Spring is an open source framework similar to EJB. Like EJB, it provides a great abstraction for transactions, persistence, and security. Further explanation of Spring is beyond the scope of this book. If you want more information on it, check out Spring: A Developer’s Notebook by Bruce A. Tate and Justin Gehtland (O’Reilly). Most JAX-RS implementations have their own proprietary support for Spring and allow you to write Spring beans that are JAX-RS web services. If portability is not an issue for you, I suggest that you use the integration with Spring provided by your JAX-RS implementation.
There is a simple, portable way to integrate with Spring that we can talk about in this chapter. What you can do is write an Application class that loads your Spring XML files and then registers your Spring beans with JAX-RS through the getSingletons() method. First, let’s define a Spring bean that represents a customer database. It will pretty much look like the CustomerResource bean described in EJB Integration:
@Path("/customers")
public interface CustomerResource {
@GET
@Produces("application/xml")
public String getCustomers();
@GET
@Produces("application/xml")
@Path("{id}")
public String getCustomer(@PathParam("id") int id);
}
In this example, we first create an interface for our CustomerResource that is annotated with JAX-RS annotations:
public class CustomerResourceBean implements CustomerResource {
public String getCustomers() {...}
public String getCustomer(int id) {...}
}
Our Spring bean class, CustomerResourceBean, simply implements the CustomerResource interface. Although you can opt to not define an interface and use JAX-RS annotations directly on the bean class, I highly suggest that you use an interface. Interfaces work better in Spring when you use features like Spring transactions.
Now that we have a bean class, we should declare it within a Spring XML file called spring-beans.xml (or whatever you want to name the file):
<beans xmlns="http://www.springframework.org/schema/beans"
<bean id="custService"
class="com.shopping.restful.services.CustomerResourceBean"/>
</beans>
Place this spring-beans.xml file within your WAR’s WEB-INF/classes directory or within a JAR within the WEB-INF/lib directory. For this example, we’ll put it in the WEB-INF/classes directory. We will find this file through a class loader resource lookup later on when we write our Application class.

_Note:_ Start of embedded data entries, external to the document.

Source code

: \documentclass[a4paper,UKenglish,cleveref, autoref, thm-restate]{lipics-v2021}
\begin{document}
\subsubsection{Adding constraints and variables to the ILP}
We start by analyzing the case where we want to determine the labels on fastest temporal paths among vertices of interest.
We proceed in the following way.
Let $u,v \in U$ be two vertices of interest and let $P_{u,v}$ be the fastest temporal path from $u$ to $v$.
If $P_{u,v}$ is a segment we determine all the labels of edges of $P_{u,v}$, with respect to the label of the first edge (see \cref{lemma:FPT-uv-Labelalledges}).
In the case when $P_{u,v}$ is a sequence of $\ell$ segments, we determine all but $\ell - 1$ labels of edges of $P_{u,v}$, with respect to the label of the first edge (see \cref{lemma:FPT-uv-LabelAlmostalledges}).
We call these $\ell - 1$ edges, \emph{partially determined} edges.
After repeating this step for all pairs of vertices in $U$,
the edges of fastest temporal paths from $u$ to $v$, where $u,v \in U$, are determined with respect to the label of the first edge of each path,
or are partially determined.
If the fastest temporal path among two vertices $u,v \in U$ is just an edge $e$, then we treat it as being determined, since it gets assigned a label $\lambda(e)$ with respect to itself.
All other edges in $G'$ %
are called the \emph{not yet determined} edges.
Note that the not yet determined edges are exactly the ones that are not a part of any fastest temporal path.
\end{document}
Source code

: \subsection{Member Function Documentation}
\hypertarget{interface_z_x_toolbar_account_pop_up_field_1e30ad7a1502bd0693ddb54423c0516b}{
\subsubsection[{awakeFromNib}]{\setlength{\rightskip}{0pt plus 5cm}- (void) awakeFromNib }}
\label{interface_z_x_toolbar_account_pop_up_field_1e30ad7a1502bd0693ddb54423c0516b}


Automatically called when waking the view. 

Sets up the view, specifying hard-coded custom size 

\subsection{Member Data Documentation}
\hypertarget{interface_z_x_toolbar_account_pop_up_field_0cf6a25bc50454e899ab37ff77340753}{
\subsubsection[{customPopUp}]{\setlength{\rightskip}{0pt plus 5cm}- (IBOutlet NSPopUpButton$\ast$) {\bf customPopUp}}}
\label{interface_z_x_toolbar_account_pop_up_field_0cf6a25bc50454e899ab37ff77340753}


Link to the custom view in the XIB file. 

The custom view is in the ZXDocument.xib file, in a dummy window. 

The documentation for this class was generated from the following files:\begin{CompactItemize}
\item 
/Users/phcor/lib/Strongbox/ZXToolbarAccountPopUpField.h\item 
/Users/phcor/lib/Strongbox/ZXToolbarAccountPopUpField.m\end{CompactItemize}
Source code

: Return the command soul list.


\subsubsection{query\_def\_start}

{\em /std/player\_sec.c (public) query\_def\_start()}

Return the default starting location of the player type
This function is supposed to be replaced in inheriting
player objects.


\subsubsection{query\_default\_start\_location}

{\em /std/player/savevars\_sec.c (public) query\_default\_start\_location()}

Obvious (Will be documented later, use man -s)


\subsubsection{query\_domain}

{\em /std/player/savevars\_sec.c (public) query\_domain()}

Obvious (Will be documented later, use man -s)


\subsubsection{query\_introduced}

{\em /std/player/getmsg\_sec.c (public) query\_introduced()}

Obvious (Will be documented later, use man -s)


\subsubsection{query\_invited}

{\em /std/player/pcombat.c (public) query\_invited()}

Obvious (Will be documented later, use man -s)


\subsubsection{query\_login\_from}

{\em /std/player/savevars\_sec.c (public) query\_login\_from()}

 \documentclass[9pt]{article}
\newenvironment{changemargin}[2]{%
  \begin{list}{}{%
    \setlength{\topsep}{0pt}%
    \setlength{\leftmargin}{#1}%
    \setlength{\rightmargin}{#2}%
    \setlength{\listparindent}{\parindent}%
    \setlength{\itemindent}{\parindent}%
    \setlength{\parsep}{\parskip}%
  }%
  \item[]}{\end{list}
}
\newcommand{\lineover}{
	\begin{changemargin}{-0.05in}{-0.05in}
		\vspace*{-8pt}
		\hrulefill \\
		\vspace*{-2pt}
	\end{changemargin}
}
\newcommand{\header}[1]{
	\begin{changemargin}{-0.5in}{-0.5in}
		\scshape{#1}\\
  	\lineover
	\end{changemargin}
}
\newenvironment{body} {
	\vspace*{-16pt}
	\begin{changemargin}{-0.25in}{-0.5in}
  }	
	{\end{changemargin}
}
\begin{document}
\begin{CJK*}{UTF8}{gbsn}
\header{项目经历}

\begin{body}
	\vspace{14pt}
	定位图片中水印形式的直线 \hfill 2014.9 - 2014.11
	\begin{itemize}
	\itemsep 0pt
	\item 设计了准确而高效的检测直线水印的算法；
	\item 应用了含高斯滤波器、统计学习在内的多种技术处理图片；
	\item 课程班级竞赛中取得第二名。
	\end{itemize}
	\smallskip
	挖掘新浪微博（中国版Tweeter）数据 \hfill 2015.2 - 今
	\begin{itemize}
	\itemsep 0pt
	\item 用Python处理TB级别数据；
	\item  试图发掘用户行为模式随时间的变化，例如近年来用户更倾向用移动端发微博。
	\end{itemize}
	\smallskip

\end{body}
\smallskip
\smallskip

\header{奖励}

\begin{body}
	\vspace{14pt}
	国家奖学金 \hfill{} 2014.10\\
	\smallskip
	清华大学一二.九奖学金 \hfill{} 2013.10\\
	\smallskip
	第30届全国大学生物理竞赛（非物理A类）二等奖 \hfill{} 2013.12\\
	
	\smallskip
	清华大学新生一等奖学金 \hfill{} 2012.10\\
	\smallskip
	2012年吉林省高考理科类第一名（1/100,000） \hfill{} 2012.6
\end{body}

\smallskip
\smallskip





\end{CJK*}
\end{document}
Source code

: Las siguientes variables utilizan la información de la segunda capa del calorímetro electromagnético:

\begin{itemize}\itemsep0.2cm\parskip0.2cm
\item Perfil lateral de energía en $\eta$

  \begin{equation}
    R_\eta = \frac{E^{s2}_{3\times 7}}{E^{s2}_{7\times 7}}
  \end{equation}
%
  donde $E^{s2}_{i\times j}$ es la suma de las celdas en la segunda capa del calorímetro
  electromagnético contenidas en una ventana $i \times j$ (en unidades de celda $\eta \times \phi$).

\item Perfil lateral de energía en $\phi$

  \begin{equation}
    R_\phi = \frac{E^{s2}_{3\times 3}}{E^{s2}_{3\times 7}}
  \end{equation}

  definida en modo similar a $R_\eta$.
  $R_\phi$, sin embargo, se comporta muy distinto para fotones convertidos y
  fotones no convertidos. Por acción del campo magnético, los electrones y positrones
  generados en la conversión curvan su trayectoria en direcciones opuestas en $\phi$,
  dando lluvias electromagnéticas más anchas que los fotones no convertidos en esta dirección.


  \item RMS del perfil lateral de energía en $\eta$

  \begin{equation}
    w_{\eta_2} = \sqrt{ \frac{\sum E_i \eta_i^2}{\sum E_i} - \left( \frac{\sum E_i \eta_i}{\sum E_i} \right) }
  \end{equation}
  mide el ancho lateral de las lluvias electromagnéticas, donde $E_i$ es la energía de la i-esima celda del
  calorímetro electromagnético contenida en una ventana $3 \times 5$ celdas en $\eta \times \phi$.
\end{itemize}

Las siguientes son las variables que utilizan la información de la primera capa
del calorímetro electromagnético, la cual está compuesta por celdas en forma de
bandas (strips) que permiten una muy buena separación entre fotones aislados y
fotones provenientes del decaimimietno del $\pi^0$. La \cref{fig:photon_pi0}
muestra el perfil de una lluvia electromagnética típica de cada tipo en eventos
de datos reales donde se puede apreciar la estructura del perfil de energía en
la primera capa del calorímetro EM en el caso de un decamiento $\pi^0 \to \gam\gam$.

Next we write our web.xml file:
<web-app>
<context-param>
<param-name>spring-beans-file</param-name>
<param-value>META-INF/applicationContext.xml</param-value>
</context-param>
</web-app>
In our web.xml file, we define a <context-param> that contains the classpath location of our Spring XML file. We use a <context-param> so that we can change this value in the future if needed. We then need to wire everything together in our Application class:
@ApplicationPath("/")
public class ShoppingApplication extends Application
{
protected ApplicationContext springContext;
@Context
protected ServletContext servletContext;
public Set<Object> getSingletons()
{
try
{
InitialContext ctx = new InitialContext();
String xmlFile = (String)servletContext.getInitParameter
("spring-beans-file");
springContext = new ClassPathXmlApplicationContext(xmlFile);
}
catch (Exception ex)
{
throw new RuntimeException(ex);
}
HashSet<Object> set = new HashSet();
set.add(springContext.getBean("customer"));
return set;
}
}
In this Application class, we look up the classpath location of the Spring XML file that we defined in the <context-param> of our web.xml deployment descriptor. We then load this XML file through Spring’s ClassPathXmlApplicationContext. This will also create the beans defined in this file. From the Spring ApplicationContext, we look up the bean instance for our CustomerResource using the ApplicationContext.getBean() method. We then create a HashSet and add the CustomerResource bean to it and return it to be registered with the JAX-RS runtime.